* _DIRECTIONS FOR THIS TASK_
Copy the lines word for word. Begin at the line that contains "Lack of infrastructure" and end with the final line of the data.
....................
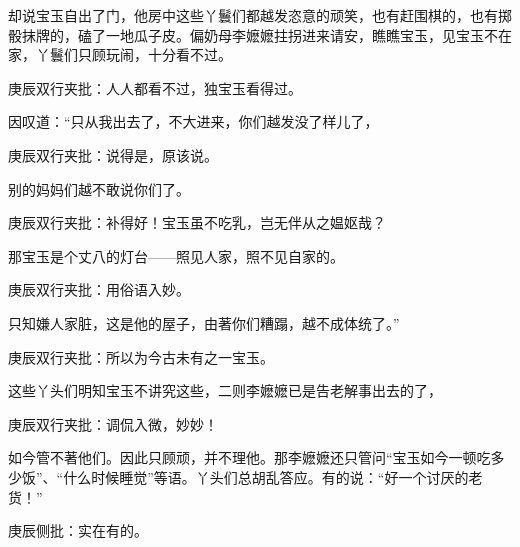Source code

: \begin{parag}
    却说宝玉自出了门，他房中这些丫鬟们都越发恣意的顽笑，也有赶围棋的，也有掷骰抹牌的，磕了一地瓜子皮。偏奶母李嬷嬷拄拐进来请安，瞧瞧宝玉，见宝玉不在家，丫鬟们只顾玩闹，十分看不过。\begin{note}庚辰双行夹批：人人都看不过，独宝玉看得过。\end{note}因叹道：“只从我出去了，不大进来，你们越发没了样儿了，\begin{note}庚辰双行夹批：说得是，原该说。\end{note}别的妈妈们越不敢说你们了。\begin{note}庚辰双行夹批：补得好！宝玉虽不吃乳，岂无伴从之媪妪哉？\end{note}那宝玉是个丈八的灯台——照见人家，照不见自家的。\begin{note}庚辰双行夹批：用俗语入妙。\end{note}只知嫌人家脏，这是他的屋子，由著你们糟蹋，越不成体统了。”\begin{note}庚辰双行夹批：所以为今古未有之一宝玉。\end{note}这些丫头们明知宝玉不讲究这些，二则李嬷嬷已是告老解事出去的了，\begin{note}庚辰双行夹批：调侃入微，妙妙！\end{note}如今管不著他们。因此只顾顽，并不理他。那李嬷嬷还只管问“宝玉如今一顿吃多少饭”、“什么时候睡觉”等语。丫头们总胡乱答应。有的说：“好一个讨厌的老货！”\begin{note}庚辰侧批：实在有的。\end{note}
\end{parag}


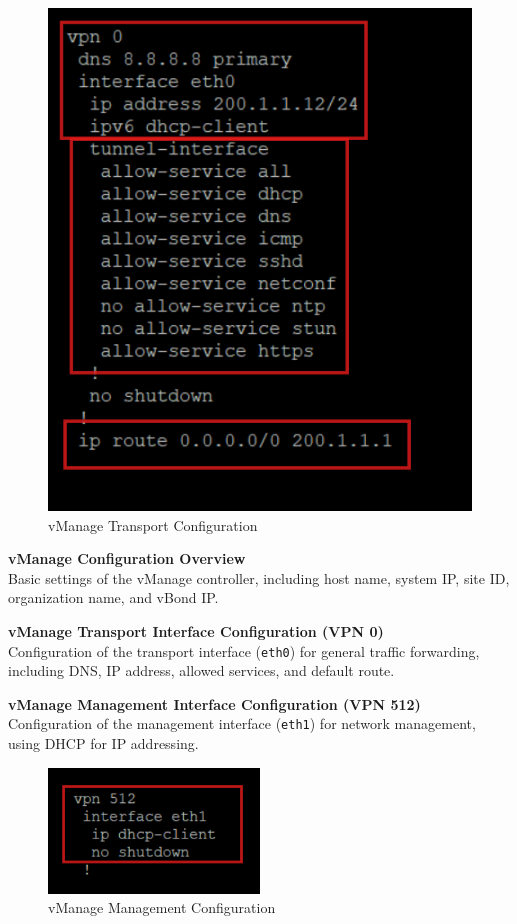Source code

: \documentclass[12pt,english]{report}
\begin{document}
\begin{figure}[H]
\begin{minipage}[b]{0.30\textwidth}
        \includegraphics[width=\textwidth]{chapitre 3/19.png}
        \caption{vManage Transport Configuration}
        \label{fig:vManage Transport Configuration}
    \end{minipage}
\end{figure}
\textbf{vManage Configuration Overview} \\
Basic settings of the vManage controller, including host name, system IP, site ID, organization name, and vBond IP.

\textbf{vManage Transport Interface Configuration (VPN 0)} \\
Configuration of the transport interface (\texttt{eth0}) for general traffic forwarding, including DNS, IP address, allowed services, and default route.

\textbf{vManage Management Interface Configuration (VPN 512)} \\
    Configuration of the management interface (\texttt{eth1}) for network management, using DHCP for IP addressing.
\begin{figure}[H]
    \centering
    \includegraphics[width= 0.5\textwidth]{chapitre 3/20.png}
    \caption{vManage Management Configuration}
    \label{vManage Management Configuration}
\end{figure}
\end{document}
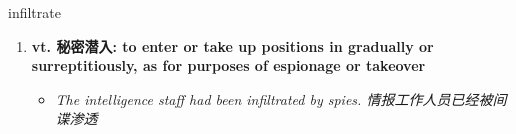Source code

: 
\begin{frame}
{\huge infiltrate}
\begin{center}
\begin{enumerate}\Large
  \item \textbf{vt. 秘密潜入: to enter or take up positions in gradually or surreptitiously, as for purposes of espionage or takeover}
  \begin{itemize}
    \item \em{\Large{The intelligence staff had been infiltrated by spies. 情报工作人员已经被间谍渗透}}
  \end{itemize}
\end{enumerate}
\end{center}
\end{frame}
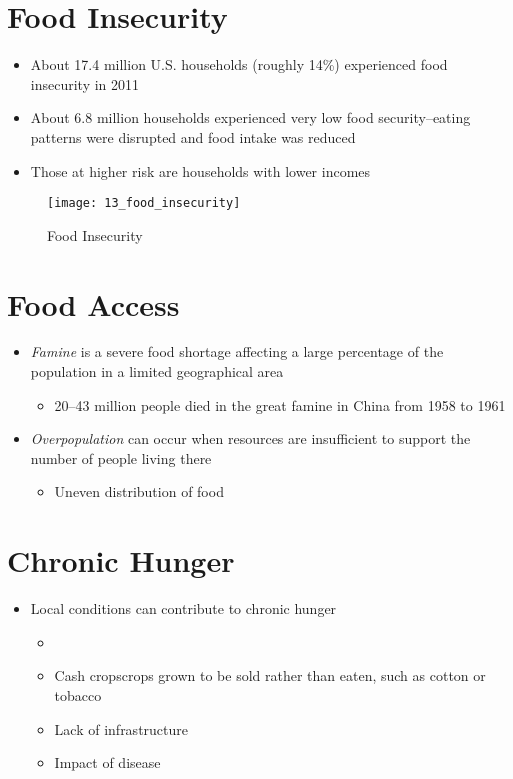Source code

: \documentclass[title={Chapter 13}]{fdsn201notes}
\begin{document}
%
%
%

\section{Food Insecurity}\label{sec:food-insecurity}
\begin{itemize}
	\item About 17.4 million U.S. households (roughly 14\%) experienced food insecurity in 2011
	\item About 6.8 million households experienced very low food security--eating patterns were disrupted and food intake was reduced
	\item Those at higher risk are households with lower incomes
\end{itemize}

\begin{figure}[H]
	\centering
	\texttt{[image: 13\_food\_insecurity]}
	\caption{Food Insecurity}
	\label{fig:food-insecurity}
\end{figure}

\section{Food Access}\label{sec:food-access}
\begin{itemize}
	\item \emph{Famine} is a severe food shortage affecting a large percentage of the population in a limited geographical area
	\begin{itemize}
		\item 20–43 million people died in the great famine in China from 1958 to 1961
	\end{itemize}
	\item \emph{Overpopulation} can occur when resources are insufficient to support the number of people living there
	\begin{itemize}
		\item Uneven distribution of food
	\end{itemize}
\end{itemize}

\section{Chronic Hunger}\label{sec:chronic-hunger}
\begin{itemize}
	\item Local conditions can contribute to chronic hunger
	\begin{itemize}
		\item \item{Cash crops}{crops grown to be sold rather than eaten, such as cotton or tobacco}
		\item Lack of infrastructure
		\item Impact of disease
	\end{itemize}
\end{itemize}
\end{document}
....................
* _EXERCISE RESPONSE_
		\item Lack of infrastructure
		\item Impact of disease
	\end{itemize}
\end{itemize}
\end{document}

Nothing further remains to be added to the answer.